### WORK TO COMPLETE
Transcribe the lines below verbatim, skipping the images.
Segment Open
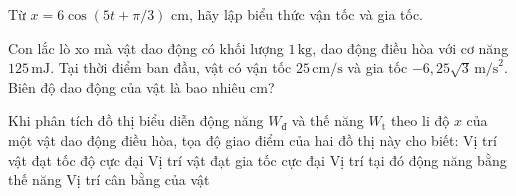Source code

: \begin{ex}
Từ $x=6\cos(5t+\pi/3)$ cm, hãy lập biểu thức vận tốc và gia tốc.
\choiceTF

\end{ex}

\begin{ex}
Con lắc lò xo mà vật dao động có khối lượng $1\,\text{kg}$, dao động điều hòa với cơ năng $125\,\text{mJ}$. Tại thời điểm ban đầu, vật có vận tốc $25\,\text{cm/s}$ và gia tốc $-6,25\sqrt{3}\,\text{m/s}^2$. Biên độ dao động của vật là bao nhiêu cm?
\end{ex}

\begin{ex}
Khi phân tích đồ thị biểu diễn động năng $W_{\text{đ}}$ và thế năng $W_{\text{t}}$ theo li độ $x$ của một vật dao động điều hòa, tọa độ giao điểm của hai đồ thị này cho biết:
\choice
{Vị trí vật đạt tốc độ cực đại}
{Vị trí vật đạt gia tốc cực đại}
{\True Vị trí tại đó động năng bằng thế năng}
{Vị trí cân bằng của vật}
\end{ex}

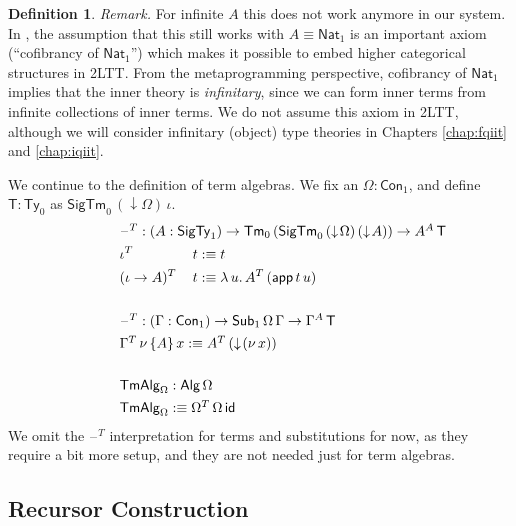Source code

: \documentclass[12pt,a4paper,twoside,openany]{book}
\theoremstyle{remark}
\theoremstyle{definition}
\newtheorem{mydefinition}{Definition}
\theoremstyle{theorem}
\newcommand{\ms}[1]{\mathsf{#1}}
\newcommand{\id}{\mathsf{id}}
\newcommand{\Con}{\mathsf{Con}}
\newcommand{\Sub}{\mathsf{Sub}}
\newcommand{\Tm}{\mathsf{Tm}}
\newcommand{\Ty}{\mathsf{Ty}}
\newcommand{\blank}{\mathord{\hspace{1pt}\text{--}\hspace{1pt}}}
\newcommand{\SigTy}{\mathsf{SigTy}}
\newcommand{\SigTm}{\mathsf{SigTm}}
\newcommand{\app}{\ms{app}}
\newcommand{\Alg}{\ms{Alg}}
\newcommand{\TmAlg}{\ms{TmAlg}}
\newcommand{\Nat}{\ms{Nat}}
\newcommand{\down}{\downarrow}
\newcommand{\defn}{:\equiv}
\begin{document}
\begin{mydefinition}
\emph{Remark.} For infinite $A$ this does not work anymore in our system. In
\cite{twolevel}, the assumption that this still works with $A \equiv \Nat_1$ is
an important axiom (``cofibrancy of $\Nat_1$'') which makes it possible to embed
higher categorical structures in 2LTT. From the metaprogramming perspective,
cofibrancy of $\Nat_1$ implies that the inner theory is \emph{infinitary}, since
we can form inner terms from infinite collections of inner terms. We do not
assume this axiom in 2LTT, although we will consider infinitary (object) type
theories in Chapters \ref{chap:fqiit} and \ref{chap:iqiit}.
\end{mydefinition}

\noindent
We continue to the definition of term algebras. We fix an $\Omega : \Con_1$, and
define $\ms{T} : \Ty_0$ as $\SigTm_0\,(\down\!\Omega)\,\iota$.
\begingroup
\allowdisplaybreaks
\begin{alignat*}{3}
  & \hspace{-5em}\rlap{$\blank^T : (A : \SigTy_1) \to \Tm_0\,(\SigTm_0\,(\down\!\Omega)\,(\down\!A)) \to A^A\,\ms{T}$} \\
  & \hspace{-5em}\iota^T\,&&t \defn t \\
  & \hspace{-5em}(\iota\to A)^T\,&&t \defn \lambda\,u.\,A^T\,(\app\,t\,u)\\
  & \hspace{-5em}&&\\
  & \hspace{-5em}\rlap{$\blank^T : (\Gamma : \Con_1) \to \Sub_1\,\Omega\,\Gamma \to \Gamma^A\,\ms{T}$}\\
  & \hspace{-5em}\rlap{$\Gamma^T\,\nu\,\{A\}\,x \defn A^T\,(\down\!(\nu\,x))$}\\
  & \hspace{-5em} && \\
  & \hspace{-5em}\rlap{$\TmAlg_{\Omega} : \Alg\,\Omega$}\\
  & \hspace{-5em}\rlap{$\TmAlg_{\Omega} \defn \Omega^T\,\Omega\,\id$}
\end{alignat*}
\endgroup
We omit the $\blank^T$ interpretation for terms and substitutions for now, as
they require a bit more setup, and they are not needed just for term algebras.

\subsection{Recursor Construction}
\end{document}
Segment Closed
### WRITTEN SOLUTION
Source code

: \begin{ex}
Từ $x=6\cos(5t+\pi/3)$ cm, hãy lập biểu thức vận tốc và gia tốc.
\choiceTF

\end{ex}

\begin{ex}
Con lắc lò xo mà vật dao động có khối lượng $1\,\text{kg}$, dao động điều hòa với cơ năng $125\,\text{mJ}$. Tại thời điểm ban đầu, vật có vận tốc $25\,\text{cm/s}$ và gia tốc $-6,25\sqrt{3}\,\text{m/s}^2$. Biên độ dao động của vật là bao nhiêu cm?
\end{ex}

\begin{ex}
Khi phân tích đồ thị biểu diễn động năng $W_{\text{đ}}$ và thế năng $W_{\text{t}}$ theo li độ $x$ của một vật dao động điều hòa, tọa độ giao điểm của hai đồ thị này cho biết:
\choice
{Vị trí vật đạt tốc độ cực đại}
{Vị trí vật đạt gia tốc cực đại}
{\True Vị trí tại đó động năng bằng thế năng}
{Vị trí cân bằng của vật}
\end{ex}

Source code

: \documentclass[12pt,a4paper,twoside,openany]{book}
\theoremstyle{remark}
\theoremstyle{definition}
\newtheorem{mydefinition}{Definition}
\theoremstyle{theorem}
\newcommand{\ms}[1]{\mathsf{#1}}
\newcommand{\id}{\mathsf{id}}
\newcommand{\Con}{\mathsf{Con}}
\newcommand{\Sub}{\mathsf{Sub}}
\newcommand{\Tm}{\mathsf{Tm}}
\newcommand{\Ty}{\mathsf{Ty}}
\newcommand{\blank}{\mathord{\hspace{1pt}\text{--}\hspace{1pt}}}
\newcommand{\SigTy}{\mathsf{SigTy}}
\newcommand{\SigTm}{\mathsf{SigTm}}
\newcommand{\app}{\ms{app}}
\newcommand{\Alg}{\ms{Alg}}
\newcommand{\TmAlg}{\ms{TmAlg}}
\newcommand{\Nat}{\ms{Nat}}
\newcommand{\down}{\downarrow}
\newcommand{\defn}{:\equiv}
\begin{document}
\begin{mydefinition}
\emph{Remark.} For infinite $A$ this does not work anymore in our system. In
\cite{twolevel}, the assumption that this still works with $A \equiv \Nat_1$ is
an important axiom (``cofibrancy of $\Nat_1$'') which makes it possible to embed
higher categorical structures in 2LTT. From the metaprogramming perspective,
cofibrancy of $\Nat_1$ implies that the inner theory is \emph{infinitary}, since
we can form inner terms from infinite collections of inner terms. We do not
assume this axiom in 2LTT, although we will consider infinitary (object) type
theories in Chapters \ref{chap:fqiit} and \ref{chap:iqiit}.
\end{mydefinition}

\noindent
We continue to the definition of term algebras. We fix an $\Omega : \Con_1$, and
define $\ms{T} : \Ty_0$ as $\SigTm_0\,(\down\!\Omega)\,\iota$.
\begingroup
\allowdisplaybreaks
\begin{alignat*}{3}
  & \hspace{-5em}\rlap{$\blank^T : (A : \SigTy_1) \to \Tm_0\,(\SigTm_0\,(\down\!\Omega)\,(\down\!A)) \to A^A\,\ms{T}$} \\
  & \hspace{-5em}\iota^T\,&&t \defn t \\
  & \hspace{-5em}(\iota\to A)^T\,&&t \defn \lambda\,u.\,A^T\,(\app\,t\,u)\\
  & \hspace{-5em}&&\\
  & \hspace{-5em}\rlap{$\blank^T : (\Gamma : \Con_1) \to \Sub_1\,\Omega\,\Gamma \to \Gamma^A\,\ms{T}$}\\
  & \hspace{-5em}\rlap{$\Gamma^T\,\nu\,\{A\}\,x \defn A^T\,(\down\!(\nu\,x))$}\\
  & \hspace{-5em} && \\
  & \hspace{-5em}\rlap{$\TmAlg_{\Omega} : \Alg\,\Omega$}\\
  & \hspace{-5em}\rlap{$\TmAlg_{\Omega} \defn \Omega^T\,\Omega\,\id$}
\end{alignat*}
\endgroup
We omit the $\blank^T$ interpretation for terms and substitutions for now, as
they require a bit more setup, and they are not needed just for term algebras.

\subsection{Recursor Construction}
\end{document}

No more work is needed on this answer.